Upcoming Events
Dissertation Defense - Tunaggina Khan - Department of Geography and Geoinformation Science
Jan 13, 2026, 3:00 - 5:00 PM
Email Tunaggina Khan (tkhan10@gmu.edu) for the virtual link
PhD Candidate: Tunaggina Khan
PhD of Science, Earth Systems and Geoinformation Sciences
Department of Geography and Geoinformation Science
Dissertation Title: Towards Fast, Scalable, and Traffic Informed Urban Transportation Modeling
Dissertation Chair: Dr. Dieter Pfoser, Professor, Department of Geography and Geoinformation Science
Committee Members:
Dr. Taylor Anderson (George Mason University, Department of Geography and Geoinformation Science)
Dr. Hamdi Kavak (George Mason University, Department of Computational and Data Sciences)
Dr. Andreas Züfle (Emory University, Department of Computer Science)
Abstract:
For effective transportation planning, it is very important to understand and balance between accurate representation of transportation systems and computational efficiency. Agent-based models, such as MATSim, accurately capture detailed traffic dynamics, but their computational complexity limits scalability and running time. Conversely, while shortest-path based routing engines such as GraphHopper offer fast and scalable routing, they do not model or consider traffic in their route calculations.

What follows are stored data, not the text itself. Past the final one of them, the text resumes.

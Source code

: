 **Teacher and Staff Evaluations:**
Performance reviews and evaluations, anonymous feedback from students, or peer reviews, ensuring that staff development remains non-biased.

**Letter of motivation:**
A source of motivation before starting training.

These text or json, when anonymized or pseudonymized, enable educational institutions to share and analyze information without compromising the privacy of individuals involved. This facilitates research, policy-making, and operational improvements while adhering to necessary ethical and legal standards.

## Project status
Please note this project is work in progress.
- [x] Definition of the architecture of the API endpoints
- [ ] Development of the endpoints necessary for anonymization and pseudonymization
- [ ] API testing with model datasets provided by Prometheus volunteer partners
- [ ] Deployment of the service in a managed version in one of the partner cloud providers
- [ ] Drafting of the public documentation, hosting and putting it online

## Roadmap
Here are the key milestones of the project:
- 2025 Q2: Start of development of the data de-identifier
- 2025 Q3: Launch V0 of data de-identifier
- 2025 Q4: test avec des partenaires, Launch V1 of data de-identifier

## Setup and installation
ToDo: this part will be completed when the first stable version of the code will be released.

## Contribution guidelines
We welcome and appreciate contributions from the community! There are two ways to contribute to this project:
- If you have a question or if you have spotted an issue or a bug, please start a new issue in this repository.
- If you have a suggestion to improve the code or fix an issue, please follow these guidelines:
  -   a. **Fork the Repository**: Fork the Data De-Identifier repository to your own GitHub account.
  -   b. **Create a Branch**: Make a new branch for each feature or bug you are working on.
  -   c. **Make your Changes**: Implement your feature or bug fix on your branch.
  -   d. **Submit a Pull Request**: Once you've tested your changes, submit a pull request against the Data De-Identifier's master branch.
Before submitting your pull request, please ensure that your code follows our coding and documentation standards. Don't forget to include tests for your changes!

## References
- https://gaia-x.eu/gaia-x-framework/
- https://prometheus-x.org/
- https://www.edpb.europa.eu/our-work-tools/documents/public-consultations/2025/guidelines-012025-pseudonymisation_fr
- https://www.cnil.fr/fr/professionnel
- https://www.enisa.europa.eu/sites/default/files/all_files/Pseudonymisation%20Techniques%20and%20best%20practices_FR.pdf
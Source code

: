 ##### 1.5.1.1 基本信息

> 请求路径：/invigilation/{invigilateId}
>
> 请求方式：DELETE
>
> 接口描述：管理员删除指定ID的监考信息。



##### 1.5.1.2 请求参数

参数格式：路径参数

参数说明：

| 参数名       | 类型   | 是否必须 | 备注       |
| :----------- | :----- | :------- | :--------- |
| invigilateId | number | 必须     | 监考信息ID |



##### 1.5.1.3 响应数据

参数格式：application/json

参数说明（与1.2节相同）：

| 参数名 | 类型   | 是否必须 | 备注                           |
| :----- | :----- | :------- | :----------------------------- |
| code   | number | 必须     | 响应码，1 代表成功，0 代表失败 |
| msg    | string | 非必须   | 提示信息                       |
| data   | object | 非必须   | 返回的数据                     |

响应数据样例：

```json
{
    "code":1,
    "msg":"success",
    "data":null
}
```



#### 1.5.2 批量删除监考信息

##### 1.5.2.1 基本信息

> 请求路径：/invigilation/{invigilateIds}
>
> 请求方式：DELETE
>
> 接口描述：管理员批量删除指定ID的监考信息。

This dissertation develops lightweight and scalable traffic models that can generate accurate traffic dynamics with computational efficiency and scalability. Using a high-resolution, multimodal MATSim simulation of the Washington, D.C. metropolitan area as a benchmark, this dissertation first validates MATSim's accuracy in capturing fine-grained travel patterns across multiple travel modes, such as individual vehicles, public transit and walking. Those insights from MATSim guide the design of lightweight, traffic-aware routing models that approximate MATSim output without the computational cost of full agent-based simulation.
To bridge the gap between accuracy, efficiency and scalability, we propose GraphHopper as a lightweight alternative to resource intensive agent-based model. Both individual level trips and aggregate level traffic patterns, generated by GraphHopper are evaluated against MATSim. GraphHopper is then extended with congestion-awareness, with implementing various edge-weight modification strategies, guided by MATSim outputs and by traffic volumes inferred from edge traversal counts within GraphHopper.
The research in this dissertation demonstrates that, with targeted enhancements, static routing models can effectively integrate traffic information into routing and can approximate the effects of congestion and adaptive route choices, without the computational burden of full agent-based simulations. The findings provide a practical framework for traffic-informed congestion-aware transportation models that are accurate and also computationally efficient and scalable at the same time. These models enable faster scenario testing, policy evaluation, and emergency planning in large urban regions without sacrificing essential behavioral detail or model accuracy.